2.3. Biological Activity of Polyether Ionophores and Their Ce(IV) Coordination Species 1–2

To evaluate the effect of Ce(IV) cation on biological performance of monensin and salinomycin, we assessed the antimicrobial activity of ionophores and complexes 1–2 against a set of three Gram-positive bacteria, namely B. subtilis, B. cereus and K. rhizophila. Representatives of Gram-negative microorganisms were not included in the present study since their cell walls do not permit the penetration of molecules with molecular weights over 600 and thus, these microorganisms are not susceptible to the action of ionophores and their metal complexes [61].

The antibacterial assay performed demonstrates that the four new Ce(IV) coordination compounds exhibit variable activity against the tested bacterial strains compared to the parent acidic antibiotics.
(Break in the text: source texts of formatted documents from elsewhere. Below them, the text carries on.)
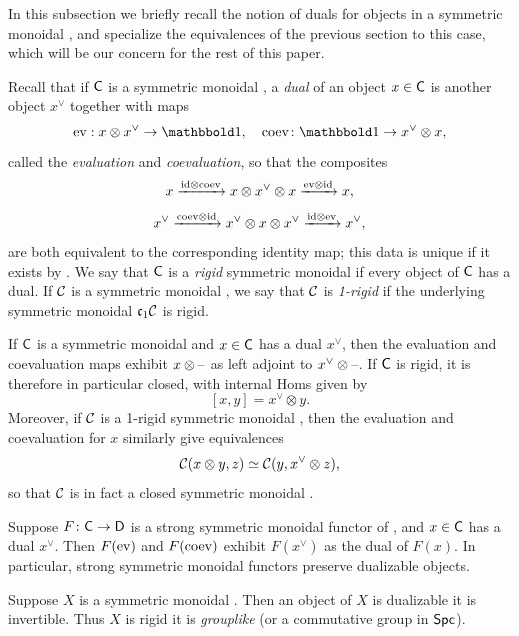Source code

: \documentclass[a4paper,11pt]{article}
\begin{document}
In this subsection we briefly recall the notion of duals for objects
in a symmetric monoidal \incat{}, and specialize the equivalences of
the previous section to this case, which will be our concern for
the rest of this paper.

\begin{defn}
  Recall that if $\textup{\textsf{C}}$ is a symmetric monoidal \icat{}, a \emph{dual}
  of an object $x \in \textup{\textsf{C}}$ is another object $x^{\vee}$ together with
  maps
  \[ \ev : x \otimes x^{\vee} \to \bbone, \quad \coev \colon \bbone
    \to x^{\vee} \otimes x,\] called the \emph{evaluation} and
  \emph{coevaluation}, so that the composites
  \[ x \xto{\id \otimes \coev} x \otimes x^{\vee} \otimes x \xto{\ev
      \otimes \id} x,\]
  \[ x^{\vee} \xto{\coev \otimes \id} x^{\vee} \otimes x \otimes
    x^{\vee} \xto{\id \otimes \ev} x^{\vee},\] are both equivalent to
  the corresponding identity map; this data is unique if it exists by
  \cite[Lemma 4.6.1.10]{HA}. We say that $\textup{\textsf{C}}$ is a \emph{rigid}
  symmetric monoidal \icat{} if every object of $\textup{\textsf{C}}$ has a dual. If
  $\mathcal{C}$ is a symmetric monoidal \incat{}, we say that $\mathcal{C}$ is
  \emph{1-rigid} if the underlying symmetric monoidal \icat{}
  $\mathfrak{c}_{1} \mathcal{C}$ is rigid.
\end{defn}

\begin{observation}
  If $\textup{\textsf{C}}$ is a symmetric monoidal \icat{} and $x \in \textup{\textsf{C}}$ has a dual
  $x^{\vee}$, then the evaluation and coevaluation maps exhibit $x
  \otimes \text{\textendash}$ as left adjoint to $x^{\vee} \otimes
  \text{\textendash}$. If $\textup{\textsf{C}}$ is rigid, it is therefore in particular closed,
  with internal Homs given by
  \[ [x,y] = x^{\vee} \otimes y.\]
  Moreover, if $\mathcal{C}$ is a 1-rigid symmetric monoidal \incat{}, then
  the evaluation and coevaluation for $x$ similarly give equivalences
  \[ \mathcal{C}(x \otimes y, z) \simeq \mathcal{C}(y, x^{\vee} \otimes z),\]
  so that $\mathcal{C}$ is in fact a closed symmetric monoidal \incat{}.
\end{observation}

\begin{observation}
  Suppose $F \colon \oC \to \oD$ is a strong symmetric monoidal
  functor of \icats{}, and $x \in \textup{\textsf{C}}$ has a dual $x^{\vee}$. Then
  $F(\text{\textup{ev}})$ and $F(\text{\textup{coev}})$ exhibit $F(x^{\vee})$ as the dual of
  $F(x)$. In particular, strong symmetric monoidal functors preserve
  dualizable objects.
\end{observation}

\begin{observation}\label{obs:rigid gpd}
  Suppose $X$ is a symmetric monoidal \igpd{}. Then an object of $X$
  is dualizable \IFF{} it is invertible. Thus $X$ is rigid \IFF{} it
  is \emph{grouplike} (or a commutative group in $\textup{\textsf{Spc}}$).
\end{observation}
\end{document}
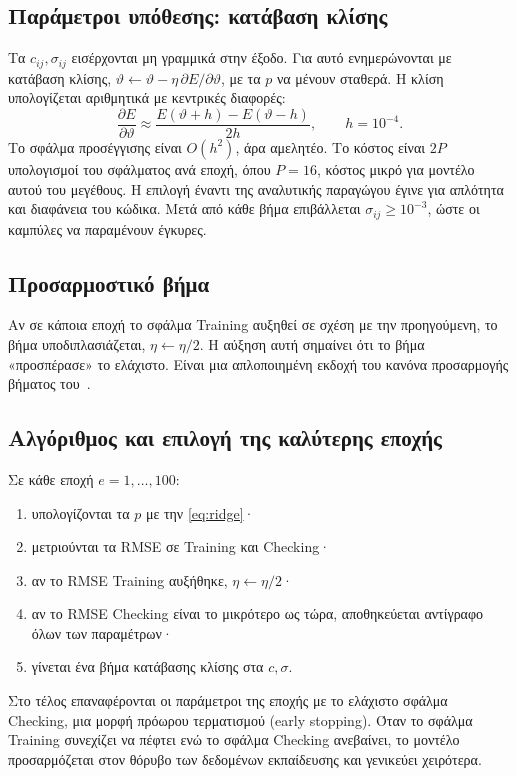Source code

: \documentclass[conference]{IEEEtran}
\begin{document}
\subsection{Παράμετροι υπόθεσης: κατάβαση κλίσης}
Τα $c_{ij},\sigma_{ij}$ εισέρχονται μη γραμμικά στην έξοδο. Για αυτό ενημερώνονται
με κατάβαση κλίσης,
$\vartheta\leftarrow\vartheta-\eta\,\partial E/\partial\vartheta$, με τα
$p$ να μένουν σταθερά. Η κλίση υπολογίζεται αριθμητικά με κεντρικές διαφορές:
\begin{equation}
\frac{\partial E}{\partial\vartheta}\approx
\frac{E(\vartheta+h)-E(\vartheta-h)}{2h},\qquad h=10^{-4}.
\label{eq:numgrad}
\end{equation}
Το σφάλμα προσέγγισης είναι $O(h^2)$, άρα αμελητέο. Το κόστος είναι $2P$
υπολογισμοί του σφάλματος ανά εποχή, όπου $P=16$, κόστος μικρό για μοντέλο αυτού του
μεγέθους. Η επιλογή έναντι της αναλυτικής παραγώγου έγινε για απλότητα και
διαφάνεια του κώδικα. Μετά από κάθε βήμα επιβάλλεται $\sigma_{ij}\ge10^{-3}$,
ώστε οι καμπύλες να παραμένουν έγκυρες.

\subsection{Προσαρμοστικό βήμα}
Αν σε κάποια εποχή το σφάλμα Training αυξηθεί σε σχέση με την προηγούμενη,
το βήμα υποδιπλασιάζεται, $\eta\leftarrow\eta/2$. Η αύξηση αυτή σημαίνει ότι
το βήμα «προσπέρασε» το ελάχιστο. Είναι μια απλοποιημένη εκδοχή του κανόνα
προσαρμογής βήματος του~\cite{jang1993}.

\subsection{Αλγόριθμος και επιλογή της καλύτερης εποχής}
Σε κάθε εποχή $e=1,\ldots,100$:
\begin{enumerate}
\item υπολογίζονται τα $p$ με την \eqref{eq:ridge}·
\item μετριούνται τα RMSE σε Training και Checking·
\item αν το RMSE Training αυξήθηκε, $\eta\leftarrow\eta/2$·
\item αν το RMSE Checking είναι το μικρότερο ως τώρα, αποθηκεύεται αντίγραφο
όλων των παραμέτρων·
\item γίνεται ένα βήμα κατάβασης κλίσης στα $c,\sigma$.
\end{enumerate}
Στο τέλος επαναφέρονται οι παράμετροι της εποχής με το ελάχιστο σφάλμα
Checking, μια μορφή πρόωρου τερματισμού (early stopping). Όταν το σφάλμα Training
συνεχίζει να πέφτει ενώ το σφάλμα Checking ανεβαίνει, το μοντέλο προσαρμόζεται
στον θόρυβο των δεδομένων εκπαίδευσης και γενικεύει χειρότερα.
\end{document}
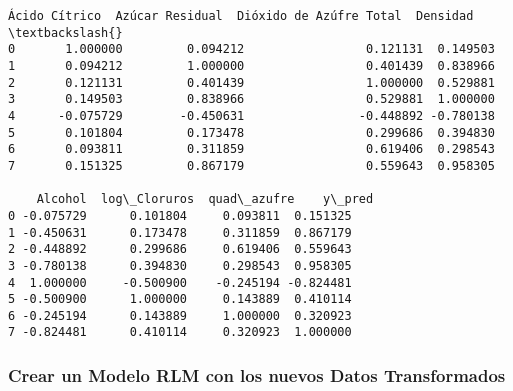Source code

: \documentclass[11pt]{article}
\makeatletter
\newcommand{\boxspacing}{\kern\kvtcb@left@rule\kern\kvtcb@boxsep}
\newcommand{\prompt}[4]{
        {\ttfamily\llap{{\color{#2}[#3]:\hspace{3pt}#4}}\vspace{-\baselineskip}}
    }
\makeatother
\begin{document}
            \begin{tcolorbox}[breakable, size=fbox, boxrule=.5pt, pad at break*=1mm, opacityfill=0]
\prompt{Out}{outcolor}{180}{\boxspacing}
\begin{Verbatim}[commandchars=\\\{\}]
   Ácido Cítrico  Azúcar Residual  Dióxido de Azúfre Total  Densidad  \textbackslash{}
0       1.000000         0.094212                 0.121131  0.149503
1       0.094212         1.000000                 0.401439  0.838966
2       0.121131         0.401439                 1.000000  0.529881
3       0.149503         0.838966                 0.529881  1.000000
4      -0.075729        -0.450631                -0.448892 -0.780138
5       0.101804         0.173478                 0.299686  0.394830
6       0.093811         0.311859                 0.619406  0.298543
7       0.151325         0.867179                 0.559643  0.958305

    Alcohol  log\_Cloruros  quad\_azufre    y\_pred
0 -0.075729      0.101804     0.093811  0.151325
1 -0.450631      0.173478     0.311859  0.867179
2 -0.448892      0.299686     0.619406  0.559643
3 -0.780138      0.394830     0.298543  0.958305
4  1.000000     -0.500900    -0.245194 -0.824481
5 -0.500900      1.000000     0.143889  0.410114
6 -0.245194      0.143889     1.000000  0.320923
7 -0.824481      0.410114     0.320923  1.000000
\end{Verbatim}
\end{tcolorbox}
        
    \subsubsection{Crear un Modelo RLM con los nuevos Datos
Transformados}\label{crear-un-modelo-rlm-con-los-nuevos-datos-transformados}
\end{document}
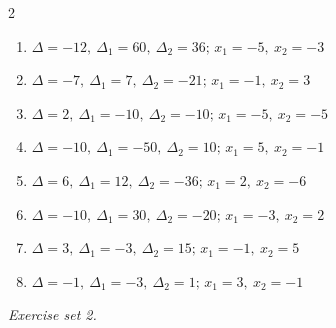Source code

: \begin{multicols}{2}
\begin{enumerate}[label=\arabic*., leftmargin=*, itemsep=1pt]
\item $\Delta=-12,\ \Delta_1=60,\ \Delta_2=36;\,x_1=-5,\ x_2=-3$
\item $\Delta=-7,\ \Delta_1=7,\ \Delta_2=-21;\,x_1=-1,\ x_2=3$
\item $\Delta=2,\ \Delta_1=-10,\ \Delta_2=-10;\,x_1=-5,\ x_2=-5$
\item $\Delta=-10,\ \Delta_1=-50,\ \Delta_2=10;\,x_1=5,\ x_2=-1$
\item $\Delta=6,\ \Delta_1=12,\ \Delta_2=-36;\,x_1=2,\ x_2=-6$
\item $\Delta=-10,\ \Delta_1=30,\ \Delta_2=-20;\,x_1=-3,\ x_2=2$
\item $\Delta=3,\ \Delta_1=-3,\ \Delta_2=15;\,x_1=-1,\ x_2=5$
\item $\Delta=-1,\ \Delta_1=-3,\ \Delta_2=1;\,x_1=3,\ x_2=-1$
\end{enumerate}
\end{multicols}
\par\noindent\emph{Exercise set 2.}\nopagebreak
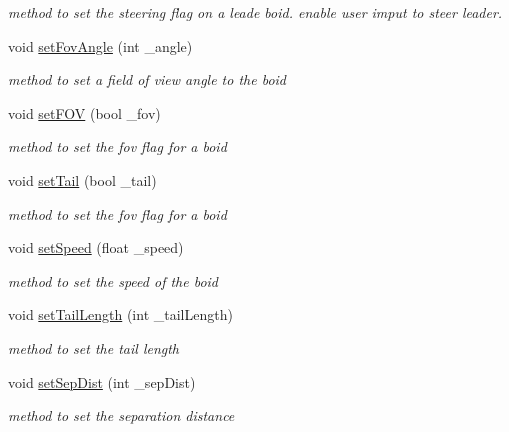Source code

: \begin{DoxyCompactItemize}
\begin{DoxyCompactList}\small\item\em method to set the steering flag on a leade boid. enable user imput to steer leader. \item\end{DoxyCompactList}\item 
void \hyperlink{classBoid_a40bc1ac10a4e2769ee315f7adfd39147}{setFovAngle} (int \_\-angle)
\begin{DoxyCompactList}\small\item\em method to set a field of view angle to the boid \item\end{DoxyCompactList}\item 
void \hyperlink{classBoid_a3043cc98a80c99cc2af2e8961089390d}{setFOV} (bool \_\-fov)
\begin{DoxyCompactList}\small\item\em method to set the fov flag for a boid \item\end{DoxyCompactList}\item 
void \hyperlink{classBoid_a761d48b1e156b4da4edad7854a59daa8}{setTail} (bool \_\-tail)
\begin{DoxyCompactList}\small\item\em method to set the fov flag for a boid \item\end{DoxyCompactList}\item 
void \hyperlink{classBoid_a6a8b730efcf6b98cbf56aaa905bc7508}{setSpeed} (float \_\-speed)
\begin{DoxyCompactList}\small\item\em method to set the speed of the boid \item\end{DoxyCompactList}\item 
void \hyperlink{classBoid_ae5c5816d17ad825545455a6fad47f9ae}{setTailLength} (int \_\-tailLength)
\begin{DoxyCompactList}\small\item\em method to set the tail length \item\end{DoxyCompactList}\item 
void \hyperlink{classBoid_a8b2d2ef70003c3b46c22ec3866f842ec}{setSepDist} (int \_\-sepDist)
\begin{DoxyCompactList}\small\item\em method to set the separation distance \item\end{DoxyCompactList}\item 

\end{DoxyCompactItemize}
The starting cerium(IV) salt takes no effect at 1 mg/mL, while the ionophores and their metal derivatives are effective within a wide range of concentrations varying from 3.91 µg/mL to 500 µg/mL (

Table 4. Minimum inhibitory concentration of MonH × H₂O, SalH and complexes 1–2.

Compound	K. rhizophila ATCC 9341		B. subtilis ATCC 6633		B. cereus ATCC 11778
	µg/mL	µM	µg/mL	µM	µg/mL	µM
MonH × H2O	125	181.4	15.63	22.7	3.91	5.7
1a, [Ce(Mon)2(OH)2]	500	326.4	15.63	10.2	7.81	5.1
2a, [Ce(Mon)(η2-NO3)(NO3)(OH)]	500	525.8	62.5	65.7	15.63	16.4
SalH	62.5	83.2	31.25	41.6	7.81	10.4
1b, [Ce(Sal)2(OH)2]	62.5	37.3	31.25	18.7	7.81	4.7
2b, [Ce(Sal)(η2-NO3)2(OH)]	62.5	60.6	31.25	30.3	7.81	7.6
(NH4)2[Ce(NO3)6]	>1000	>1824	>1000	>1824	>1000	>1824

). Considering the composition of the tested substances, we recalculated their minimum inhibitory concentration in terms of µM, which precisely accounts for the chemical structure of the targets.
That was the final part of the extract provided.